Migrants work legally on PKN Orlen expansion employer says

Foreigners working on the construction of the Olefiny III complex at the petroleum company PKN Orlen's plant in Plock central Poland are not illegal immigrants but contract workers, their employer has said.
Jakub Zgorzelski, COO of Hyundai Engineering Tecnicas Reunidas, the consortium leading the project that will expand one of Orlen’s refineries, told PAP on Friday that the law has been followed and that the foreigner workers are employed only for the duration of the investment project.
"All foreign workers working on the construction site of the Olefiny III complex are employed based on a work visa and work permit," he added.
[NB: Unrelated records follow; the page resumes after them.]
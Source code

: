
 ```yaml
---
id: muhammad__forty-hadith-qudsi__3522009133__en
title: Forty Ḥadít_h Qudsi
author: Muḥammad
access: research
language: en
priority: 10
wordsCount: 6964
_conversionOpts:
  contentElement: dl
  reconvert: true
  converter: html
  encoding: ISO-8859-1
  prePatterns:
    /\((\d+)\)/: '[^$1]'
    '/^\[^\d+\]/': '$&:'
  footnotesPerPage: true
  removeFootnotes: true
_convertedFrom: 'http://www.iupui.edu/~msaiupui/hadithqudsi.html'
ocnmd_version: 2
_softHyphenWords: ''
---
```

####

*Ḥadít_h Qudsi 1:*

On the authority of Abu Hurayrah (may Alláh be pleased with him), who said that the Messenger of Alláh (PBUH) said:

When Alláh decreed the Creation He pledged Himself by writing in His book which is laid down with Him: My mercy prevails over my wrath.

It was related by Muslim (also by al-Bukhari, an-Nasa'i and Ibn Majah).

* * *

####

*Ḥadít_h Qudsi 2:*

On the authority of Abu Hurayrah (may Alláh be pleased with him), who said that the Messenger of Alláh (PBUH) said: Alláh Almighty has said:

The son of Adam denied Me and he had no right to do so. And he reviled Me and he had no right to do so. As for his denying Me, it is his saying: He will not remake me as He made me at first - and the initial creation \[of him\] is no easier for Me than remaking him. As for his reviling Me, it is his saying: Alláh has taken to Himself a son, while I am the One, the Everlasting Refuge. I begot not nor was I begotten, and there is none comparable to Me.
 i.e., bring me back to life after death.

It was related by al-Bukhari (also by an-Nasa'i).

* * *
According to Zgorzelski, currently a total of about 2,500 people are working on the construction of the Olefiny III complex in Plock, of whom 60 to 70 percent are migrants from India, Pakistan, Turkey, Turkmenistan, Bangladesh, South Korea, Spain and other countries.
But, he added, at the peak of the investment project implementation between 10,000 - 13,000 people will work on the construction site of the Olefiny III complex, including around 6,000 foreigners.
Earlier on Friday, opposition politicians accused the ruling Law and Justice (PiS) party of hypocrisy given its opposition to an EU migrant relocation scheme. They claimed that accommodation has been built for 13,000 migrants workers to work on the expansion of Plock refinery. PKN Orlen, the refinery’s owner, is one of Poland’s biggest state-owned companies and has close ties to the government.
The plans to employ thousands of foreigners, most of them non-European, also comes as PiS considers holding a referendum on EU plans to impose migrant quotas on member states.
The Polish government is steadfast in its opposition to the plan although companies operating in Poland appear to have few reservations about employing non-European workers.
On Thursday, the Sejm, the lower parliamentary house, passed a resolution condemning the EU's migrant relocation scheme.